▶ [What you are asked to do]:
Once you find a line containing the word "emph" in the entries below, copy it.

Plain-text document sources
========================================================================
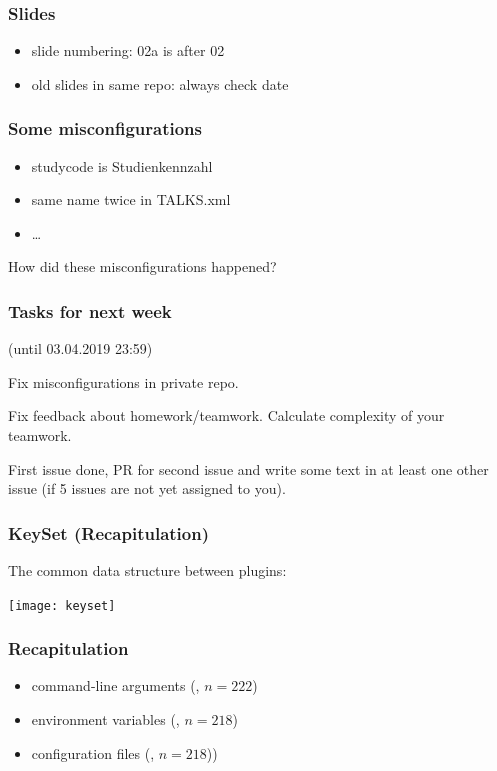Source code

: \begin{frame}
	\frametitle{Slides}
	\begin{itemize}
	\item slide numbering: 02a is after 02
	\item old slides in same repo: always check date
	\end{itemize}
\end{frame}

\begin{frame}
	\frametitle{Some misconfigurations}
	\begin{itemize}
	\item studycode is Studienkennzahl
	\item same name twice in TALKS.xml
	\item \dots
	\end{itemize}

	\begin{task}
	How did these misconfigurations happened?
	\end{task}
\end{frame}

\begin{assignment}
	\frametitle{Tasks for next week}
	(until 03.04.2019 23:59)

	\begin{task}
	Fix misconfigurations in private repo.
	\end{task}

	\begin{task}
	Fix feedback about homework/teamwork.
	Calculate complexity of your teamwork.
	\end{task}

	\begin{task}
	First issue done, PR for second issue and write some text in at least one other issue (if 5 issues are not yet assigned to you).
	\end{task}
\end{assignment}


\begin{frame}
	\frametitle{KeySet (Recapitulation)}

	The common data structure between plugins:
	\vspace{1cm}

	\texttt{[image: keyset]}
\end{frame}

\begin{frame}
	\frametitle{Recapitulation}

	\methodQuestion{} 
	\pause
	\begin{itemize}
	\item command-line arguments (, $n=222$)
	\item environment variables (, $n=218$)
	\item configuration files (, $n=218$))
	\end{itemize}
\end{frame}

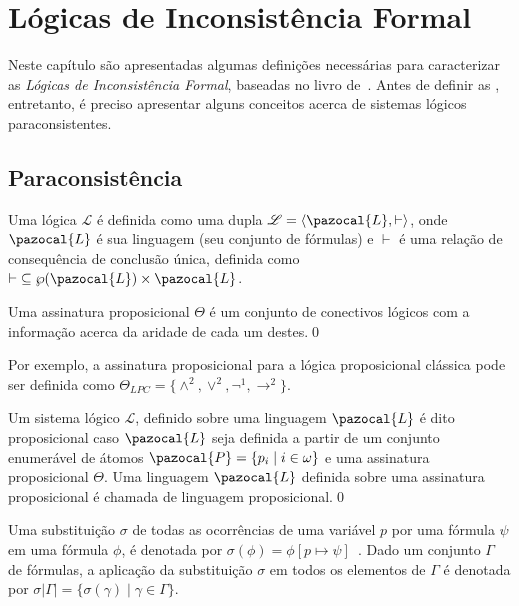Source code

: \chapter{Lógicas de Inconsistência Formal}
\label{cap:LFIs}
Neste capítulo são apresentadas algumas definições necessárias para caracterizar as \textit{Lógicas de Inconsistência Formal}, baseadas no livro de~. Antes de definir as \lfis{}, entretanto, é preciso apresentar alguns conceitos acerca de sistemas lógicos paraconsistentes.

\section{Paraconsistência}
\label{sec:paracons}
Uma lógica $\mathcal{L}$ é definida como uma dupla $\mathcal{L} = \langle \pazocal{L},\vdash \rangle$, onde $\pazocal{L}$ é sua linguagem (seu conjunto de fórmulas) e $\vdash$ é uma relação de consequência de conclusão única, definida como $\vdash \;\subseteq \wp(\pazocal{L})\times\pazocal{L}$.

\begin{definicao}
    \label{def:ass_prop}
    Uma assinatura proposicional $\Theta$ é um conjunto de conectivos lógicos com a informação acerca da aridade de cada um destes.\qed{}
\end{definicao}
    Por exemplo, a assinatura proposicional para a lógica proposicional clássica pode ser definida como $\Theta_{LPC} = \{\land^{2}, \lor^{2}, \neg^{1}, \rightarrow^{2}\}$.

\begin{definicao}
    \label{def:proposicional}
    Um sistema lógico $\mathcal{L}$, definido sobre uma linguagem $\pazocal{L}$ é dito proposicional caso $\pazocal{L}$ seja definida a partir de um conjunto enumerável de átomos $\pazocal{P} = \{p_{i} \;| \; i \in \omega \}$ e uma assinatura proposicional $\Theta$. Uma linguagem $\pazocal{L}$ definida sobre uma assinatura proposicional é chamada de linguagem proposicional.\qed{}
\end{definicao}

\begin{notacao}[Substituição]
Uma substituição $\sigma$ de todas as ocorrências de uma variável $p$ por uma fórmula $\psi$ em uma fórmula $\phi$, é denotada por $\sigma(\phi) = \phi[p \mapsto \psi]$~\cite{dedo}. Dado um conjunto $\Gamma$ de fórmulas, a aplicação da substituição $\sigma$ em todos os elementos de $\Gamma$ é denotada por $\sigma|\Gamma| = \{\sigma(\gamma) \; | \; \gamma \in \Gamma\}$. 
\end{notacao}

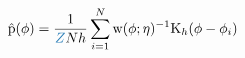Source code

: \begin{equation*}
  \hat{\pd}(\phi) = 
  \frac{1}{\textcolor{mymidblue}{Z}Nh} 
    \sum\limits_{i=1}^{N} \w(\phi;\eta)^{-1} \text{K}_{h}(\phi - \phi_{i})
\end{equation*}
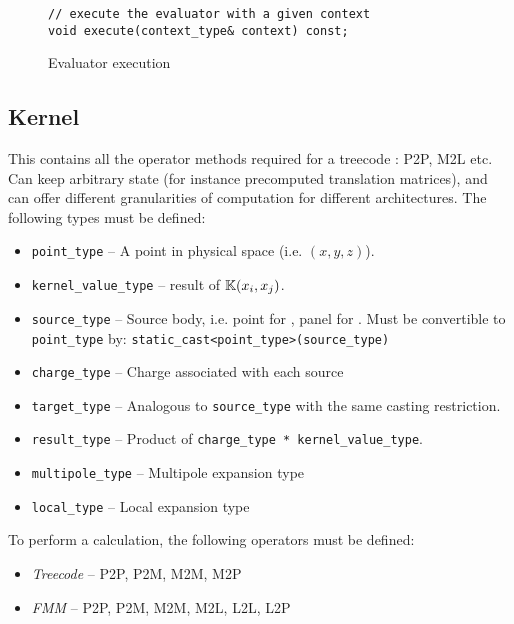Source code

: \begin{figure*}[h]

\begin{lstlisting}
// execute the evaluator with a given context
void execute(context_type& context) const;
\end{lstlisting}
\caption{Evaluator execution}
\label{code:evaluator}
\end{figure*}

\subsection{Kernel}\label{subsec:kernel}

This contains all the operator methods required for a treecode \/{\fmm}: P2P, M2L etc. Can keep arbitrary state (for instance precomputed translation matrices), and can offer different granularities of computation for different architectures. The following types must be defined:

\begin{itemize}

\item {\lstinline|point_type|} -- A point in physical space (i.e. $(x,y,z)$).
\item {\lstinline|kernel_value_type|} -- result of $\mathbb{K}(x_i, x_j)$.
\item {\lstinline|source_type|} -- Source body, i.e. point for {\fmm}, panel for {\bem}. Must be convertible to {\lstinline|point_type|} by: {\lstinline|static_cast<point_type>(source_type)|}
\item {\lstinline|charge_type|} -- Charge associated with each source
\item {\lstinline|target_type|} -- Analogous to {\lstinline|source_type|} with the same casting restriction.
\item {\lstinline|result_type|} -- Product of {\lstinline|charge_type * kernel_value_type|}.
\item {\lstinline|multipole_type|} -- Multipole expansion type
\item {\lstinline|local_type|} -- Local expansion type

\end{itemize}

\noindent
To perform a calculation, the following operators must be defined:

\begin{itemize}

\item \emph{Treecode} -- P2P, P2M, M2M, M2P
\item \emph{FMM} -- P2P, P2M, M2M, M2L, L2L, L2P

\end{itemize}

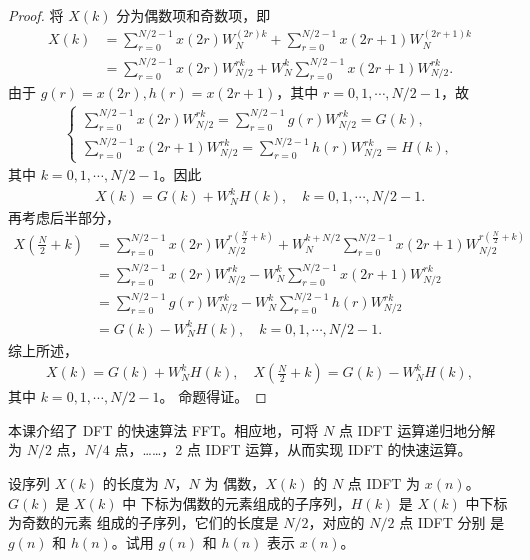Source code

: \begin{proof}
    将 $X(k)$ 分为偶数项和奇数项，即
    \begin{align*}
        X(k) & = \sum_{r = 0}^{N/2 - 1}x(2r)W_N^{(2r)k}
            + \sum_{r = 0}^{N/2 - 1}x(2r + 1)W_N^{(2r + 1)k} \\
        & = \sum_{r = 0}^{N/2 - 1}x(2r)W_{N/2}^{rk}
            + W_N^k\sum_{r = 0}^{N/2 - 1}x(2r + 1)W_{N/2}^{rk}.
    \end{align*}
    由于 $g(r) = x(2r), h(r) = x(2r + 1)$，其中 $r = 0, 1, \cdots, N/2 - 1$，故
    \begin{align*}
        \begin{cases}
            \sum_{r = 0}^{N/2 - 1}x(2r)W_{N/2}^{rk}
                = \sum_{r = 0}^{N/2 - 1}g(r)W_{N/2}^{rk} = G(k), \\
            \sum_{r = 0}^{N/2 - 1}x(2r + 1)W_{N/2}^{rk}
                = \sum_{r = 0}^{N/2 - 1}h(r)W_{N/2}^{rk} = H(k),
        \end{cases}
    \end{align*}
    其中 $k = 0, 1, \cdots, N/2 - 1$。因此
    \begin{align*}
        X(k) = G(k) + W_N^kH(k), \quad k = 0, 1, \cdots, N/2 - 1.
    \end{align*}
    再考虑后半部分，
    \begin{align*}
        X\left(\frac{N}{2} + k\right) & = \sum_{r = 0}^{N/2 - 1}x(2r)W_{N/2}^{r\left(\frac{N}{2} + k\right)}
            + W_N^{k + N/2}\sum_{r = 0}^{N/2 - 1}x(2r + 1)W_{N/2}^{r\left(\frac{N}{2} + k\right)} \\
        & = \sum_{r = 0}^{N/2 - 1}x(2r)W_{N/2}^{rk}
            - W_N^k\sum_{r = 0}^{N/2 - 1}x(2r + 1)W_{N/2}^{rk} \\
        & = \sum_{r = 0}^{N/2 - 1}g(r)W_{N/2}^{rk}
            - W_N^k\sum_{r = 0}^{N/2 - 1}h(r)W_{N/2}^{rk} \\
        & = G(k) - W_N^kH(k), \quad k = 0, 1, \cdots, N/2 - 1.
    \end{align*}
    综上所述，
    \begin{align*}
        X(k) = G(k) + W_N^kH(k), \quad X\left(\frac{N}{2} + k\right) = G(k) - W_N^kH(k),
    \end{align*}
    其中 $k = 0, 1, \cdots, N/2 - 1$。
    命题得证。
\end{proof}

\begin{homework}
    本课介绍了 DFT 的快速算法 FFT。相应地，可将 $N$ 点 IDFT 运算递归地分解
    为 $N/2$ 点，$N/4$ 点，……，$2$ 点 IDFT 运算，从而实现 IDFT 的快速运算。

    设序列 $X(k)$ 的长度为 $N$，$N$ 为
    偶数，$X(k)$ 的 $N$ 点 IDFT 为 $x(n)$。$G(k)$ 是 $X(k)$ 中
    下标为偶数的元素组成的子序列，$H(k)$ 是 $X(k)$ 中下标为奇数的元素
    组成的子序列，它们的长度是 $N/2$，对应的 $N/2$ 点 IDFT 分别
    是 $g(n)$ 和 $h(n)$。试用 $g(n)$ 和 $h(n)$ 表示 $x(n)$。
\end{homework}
========================================================================
▶ [Solution below]:
\item \emph{Treecode} -- P2P, P2M, M2M, M2P
\item \emph{FMM} -- P2P, P2M, M2M, M2L, L2L, L2P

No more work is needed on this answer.